The irony of McKay including a real invisible gorilla in the film isn’t lost on me.

Emotions ran wild on Twitter the week following Don’t Look Up’s debut on Netflix with it trending for several days and the hashtag still having strong daily numbers nearly two weeks later. Fossil fuel advocates were clearly behind all the negativity.
As if to prove the point that no one listens to calm, factual statements about climate, DiCaprio appeared in a powerful YouTube video that explained the film. DiCaprio’s direct, eloquent summation was the antithesis of Don’t Look Up’s satirical parody. Same urgent message, spoken by the same person, but two completely different styles, as if to prove why McKay went out on a limb to use a chest-pounding, screaming scientist to get the point across.
McKay talks about Don’t Look Up’s three endings, but aren’t there really four? I view the many mainstream media attacks and lackluster reviews of Don’t Look Up as the fourth ending. Very similar to DiCaprio’s psych thriller Shutter Island’s twisted ending when we’re forced to come to grips with our altered reality.
It’s time to recognize that many in the mainstream media, along with the fossil fuel industry, are the metaphorical Shutter Island criminally insane psych patient. If Adam McKay’s magnified gorilla didn’t change the hearts and minds of the perceptually blind, then nothing will, except perhaps laws that force them to report daily about the crisis.

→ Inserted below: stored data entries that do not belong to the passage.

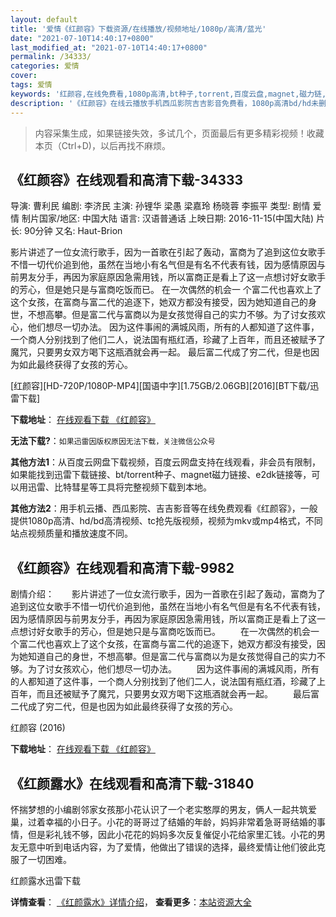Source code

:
 ```yaml
---
layout: default
title: '爱情《红颜容》下载资源/在线播放/视频地址/1080p/高清/蓝光'
date: "2021-07-10T14:40:17+0800"
last_modified_at: "2021-07-10T14:40:17+0800"
permalink: /34333/
categories: 爱情
cover:
tags: 爱情
keywords: '红颜容,在线免费看,1080p高清,bt种子,torrent,百度云盘,magnet,磁力链,迅雷下载资源'
description: '《红颜容》在线云播放手机西瓜影院吉吉影音免费看，1080p高清bd/hd未删减完整版和tc抢先枪版，mkv/mp4格式，附带bt/torrent种子、magnet/磁力链、百度云盘、网盘资源迅雷下载链接'
---
```


>内容采集生成，如果链接失效，多试几个，页面最后有更多精彩视频！收藏本页（Ctrl+D)，以后再找不麻烦。


## 《红颜容》在线观看和高清下载-34333

导演: 曹利民 编剧: 李济民 主演: 孙锂华 梁愚 梁嘉玲 杨晓蓉 李振平 类型: 剧情 爱情 制片国家/地区: 中国大陆 语言: 汉语普通话 上映日期: 2016-11-15(中国大陆) 片长: 90分钟 又名: Haut-Brion

影片讲述了一位女流行歌手，因为一首歌在引起了轰动，富商为了追到这位女歌手不惜一切代价追到他，虽然在当地小有名气但是有名不代表有钱，因为感情原因与前男友分手，再因为家庭原因急需用钱，所以富商正是看上了这一点想讨好女歌手的芳心，但是她只是与富商吃饭而已。 在一次偶然的机会一 个富二代也喜欢上了这个女孩，在富商与富二代的追逐下，她双方都没有接受，因为她知道自己的身世，不想高攀。但是富二代与富商以为是女孩觉得自己的实力不够。为了讨女孩欢心，他们想尽一切办法。 因为这件事闹的满城风雨，所有的人都知道了这件事，一个商人分别找到了他们二人，说法国有瓶红酒，珍藏了上百年，而且还被赋予了魔咒，只要男女双方喝下这瓶酒就会再一起。 最后富二代成了穷二代，但是也因为如此最终获得了女孩的芳心。


[红颜容][HD-720P/1080P-MP4][国语中字][1.75GB/2.06GB][2016][BT下载/迅雷下载]

**下载地址**： [在线观看下载 《红颜容》](https://www.btdx8.com/torrent/haut_brion_2016.html) 


**无法下载?**：`如果迅雷因版权原因无法下载，关注微信公众号 `

**其他方法1**：从百度云网盘下载视频，百度云网盘支持在线观看，非会员有限制，如果能找到迅雷下载链接、bt/torrent种子、magnet磁力链接、e2dk链接等，可以用迅雷、比特彗星等工具将完整视频下载到本地。

**其他方法2**：用手机云播、西瓜影院、吉吉影音等在线免费观看《红颜容》，一般提供1080p高清、hd/bd高清视频、tc抢先版视频，视频为mkv或mp4格式，不同站点视频质量和播放速度不同。


## 《红颜容》在线观看和高清下载-9982

剧情介绍：　　影片讲述了一位女流行歌手，因为一首歌在引起了轰动，富商为了追到这位女歌手不惜一切代价追到他，虽然在当地小有名气但是有名不代表有钱，因为感情原因与前男友分手，再因为家庭原因急需用钱，所以富商正是看上了这一点想讨好女歌手的芳心，但是她只是与富商吃饭而已。 　　在一次偶然的机会一 个富二代也喜欢上了这个女孩，在富商与富二代的追逐下，她双方都没有接受，因为她知道自己的身世，不想高攀。但是富二代与富商以为是女孩觉得自己的实力不够。为了讨女孩欢心，他们想尽一切办法。 　　因为这件事闹的满城风雨，所有的人都知道了这件事，一个商人分别找到了他们二人，说法国有瓶红酒，珍藏了上百年，而且还被赋予了魔咒，只要男女双方喝下这瓶酒就会再一起。 　　最后富二代成了穷二代，但是也因为如此最终获得了女孩的芳心。


红颜容 (2016)

**下载地址**： [在线观看下载 《红颜容》](https://www.btbtdy.me/btdy/dy8787.html) 


## 《红颜露水》在线观看和高清下载-31840

怀揣梦想的小编剧邻家女孩那小花认识了一个老实憨厚的男友，俩人一起共筑爱巢，过着幸福的小日子。小花的哥哥过了结婚的年龄，妈妈非常着急哥哥结婚的事情，但是彩礼钱不够，因此小花花的妈妈多次反复催促小花给家里汇钱。小花的男友无意中听到电话内容，为了爱情，他做出了错误的选择，最终爱情让他们彼此克服了一切困难。<!---剧情end--->


红颜露水迅雷下载

**详情查看**： [《红颜露水》详情介绍](/movie/31840/)， **查看更多**：[本站资源大全](/movie/t/all/)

John Doerr noted in his book, Speed & Scale, An Action Plan for Solving Our Climate Crisis Now, that there is no margin for error. We’re out of time and can’t make any mistakes. Climate is not going to get better anytime soon, it’s only going to get worse. We can’t pin our carbon cutting targets on false hopes. The mainstream media has just proven through McKay’s incredible psychological experiment, what the obstacle is to our achieving our target of staying below 1.5ºC. The vast majority in the mainstream media will not help us in our mission to cut carbon 50% by 2030. Rather, they will thwart every effort that we make. So our next step has to be to create a pathway around this obstacle so we can reach our goal and save humanity.